Client certificates (mTLS) for WebDAV/staging deploys are presented by passing an undici Agent (built from the undici npm package) as the dispatcher option to fetch. Every auth strategy passed that Agent to global.fetch, which is backed by whatever undici Node bundles internally — a version that drifts across Node releases and can be a different major than the npm package.

This PR routes any request that carries a dispatcher through undici's own fetch (a small shared dispatchFetch helper), so the Agent and the fetch always share one undici instance, independent of which undici Node bundles. Wired into all five auth strategies (basic, client-credentials, JWT, implicit, API key).

Credit: independent implementation of the fix proposed in #469 by @hnestmann.
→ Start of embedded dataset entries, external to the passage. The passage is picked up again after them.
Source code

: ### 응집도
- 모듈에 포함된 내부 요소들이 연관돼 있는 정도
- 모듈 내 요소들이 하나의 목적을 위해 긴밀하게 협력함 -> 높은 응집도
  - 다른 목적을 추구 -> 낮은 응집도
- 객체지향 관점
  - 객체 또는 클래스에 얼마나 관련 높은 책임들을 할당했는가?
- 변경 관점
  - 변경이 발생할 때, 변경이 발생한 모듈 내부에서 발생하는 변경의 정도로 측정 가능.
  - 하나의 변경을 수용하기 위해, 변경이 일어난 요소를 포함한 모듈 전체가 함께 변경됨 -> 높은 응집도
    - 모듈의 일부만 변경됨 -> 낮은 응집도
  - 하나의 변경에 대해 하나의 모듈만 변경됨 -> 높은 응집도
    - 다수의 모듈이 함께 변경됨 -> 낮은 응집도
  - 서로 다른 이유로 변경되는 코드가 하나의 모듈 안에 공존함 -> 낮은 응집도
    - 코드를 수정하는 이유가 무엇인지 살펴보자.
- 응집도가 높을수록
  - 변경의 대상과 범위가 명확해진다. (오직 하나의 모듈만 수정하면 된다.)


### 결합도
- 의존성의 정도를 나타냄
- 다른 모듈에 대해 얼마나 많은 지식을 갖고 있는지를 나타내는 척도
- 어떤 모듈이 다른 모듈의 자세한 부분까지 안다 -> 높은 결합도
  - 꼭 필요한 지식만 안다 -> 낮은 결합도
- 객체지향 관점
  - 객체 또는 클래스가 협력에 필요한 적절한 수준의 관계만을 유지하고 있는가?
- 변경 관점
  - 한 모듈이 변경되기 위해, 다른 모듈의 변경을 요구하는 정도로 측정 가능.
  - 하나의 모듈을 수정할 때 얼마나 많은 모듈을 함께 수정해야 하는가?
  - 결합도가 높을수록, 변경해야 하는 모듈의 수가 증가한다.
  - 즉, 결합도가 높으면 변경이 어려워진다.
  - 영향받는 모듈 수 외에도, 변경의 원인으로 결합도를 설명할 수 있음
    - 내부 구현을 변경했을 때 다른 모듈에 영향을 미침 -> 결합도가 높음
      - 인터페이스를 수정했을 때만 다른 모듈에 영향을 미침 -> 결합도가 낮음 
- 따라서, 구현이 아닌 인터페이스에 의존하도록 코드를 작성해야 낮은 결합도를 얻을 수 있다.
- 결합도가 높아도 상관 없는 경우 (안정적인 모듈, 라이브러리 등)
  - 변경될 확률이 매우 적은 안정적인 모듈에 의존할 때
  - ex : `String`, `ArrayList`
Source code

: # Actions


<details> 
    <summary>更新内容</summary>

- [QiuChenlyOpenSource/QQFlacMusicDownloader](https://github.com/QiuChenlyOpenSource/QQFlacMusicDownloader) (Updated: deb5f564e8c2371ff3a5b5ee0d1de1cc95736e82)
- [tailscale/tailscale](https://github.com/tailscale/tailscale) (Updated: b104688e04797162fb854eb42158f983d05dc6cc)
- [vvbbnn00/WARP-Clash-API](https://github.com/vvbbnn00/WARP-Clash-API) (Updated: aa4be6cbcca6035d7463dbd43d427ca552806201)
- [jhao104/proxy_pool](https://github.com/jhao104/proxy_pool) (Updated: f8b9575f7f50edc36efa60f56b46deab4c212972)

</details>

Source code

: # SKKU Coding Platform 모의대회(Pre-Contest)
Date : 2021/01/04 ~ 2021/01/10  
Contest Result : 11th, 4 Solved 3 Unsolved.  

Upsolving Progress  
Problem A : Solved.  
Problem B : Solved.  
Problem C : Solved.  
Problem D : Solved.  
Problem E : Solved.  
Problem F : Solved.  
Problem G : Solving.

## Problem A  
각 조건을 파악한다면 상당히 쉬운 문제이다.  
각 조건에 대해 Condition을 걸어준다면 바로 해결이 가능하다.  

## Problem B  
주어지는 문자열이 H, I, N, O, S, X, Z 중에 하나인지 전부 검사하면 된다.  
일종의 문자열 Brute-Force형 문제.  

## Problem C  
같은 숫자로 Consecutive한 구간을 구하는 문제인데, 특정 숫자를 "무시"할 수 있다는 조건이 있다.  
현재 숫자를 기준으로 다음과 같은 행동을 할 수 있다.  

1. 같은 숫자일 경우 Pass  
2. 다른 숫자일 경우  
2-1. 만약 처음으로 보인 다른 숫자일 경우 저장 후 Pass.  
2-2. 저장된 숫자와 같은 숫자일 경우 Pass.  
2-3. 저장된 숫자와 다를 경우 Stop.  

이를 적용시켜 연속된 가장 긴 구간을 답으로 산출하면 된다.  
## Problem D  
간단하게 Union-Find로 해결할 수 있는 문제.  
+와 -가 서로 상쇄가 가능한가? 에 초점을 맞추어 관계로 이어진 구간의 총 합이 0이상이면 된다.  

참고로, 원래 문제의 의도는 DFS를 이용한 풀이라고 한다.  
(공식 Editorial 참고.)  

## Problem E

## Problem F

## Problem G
Fixes #468. Tracked as W-22849587.

Root cause (empirically verified)

The undici request-handler interface is produced by global.fetch (= Node's bundled undici) but validated by the Agent (= the npm undici). undici 8 removed the legacy-handler compatibility shim, so its assertRequestHandler now requires onRequestStart and rejects the older handler shape with UND_ERR_INVALID_ARG: invalid onRequestStart method — the exact error from #468.

Reproduced against a real local mutual-TLS server (requestCert: true) with a real client .p12, across Node 22 (bundles undici 6.x), Node 24 (7.x), and Node 26 (8.x):

npm undici Agent Node 22 (bundled 6.x) Node 24 (bundled 7.x) Node 26 (bundled 8.x)
7.19.2 (current pin) via global.fetch ✅ cert presented
8.3.0 via global.fetch UND_ERR_INVALID_ARG: invalid onRequestStart method ❌ same
either, via undici's own fetch (this fix)

Key takeaways:

  • The break happens when the npm undici major differs from the bundled undici major (handler shape vs. validator strictness disagree). With the current 7.19.2 pin it does not reproduce on Node 22/24/26 — undici 7's shim bridges the gap, which is why the original reporter (on a newer undici) hit it and a naive local repro does not.
  • The real risk is therefore bumping our npm undici to 8.x while users run Node whose bundled undici is older (Node 22/24) — that bump is inevitable. The fix presents the certificate in every cell of the matrix because the npm-undici Agent is always driven by the npm-undici fetch — one instance, one handler interface, regardless of the bundled version.

Why this approach (and not the alternatives)

This is the documented, ecosystem-standard "bring-your-own-dispatcher" pattern (Node docs: a custom dispatcher "must be compatible with undici's Dispatcher class" and you "install undici"; undici README; @octokit/request uses the identical import { fetch as undiciFetch, Agent } from 'undici' + dispatcher wrapper). There is no node-native, undici-free path for client certs over fetch: node:undici is not importable; a node:https.Agent as dispatcher throws agent.dispatch is not a function; cert/key on RequestInit are silently ignored; NODE_EXTRA_CA_CERTS only extends trusted root CAs (server verification), not client identity.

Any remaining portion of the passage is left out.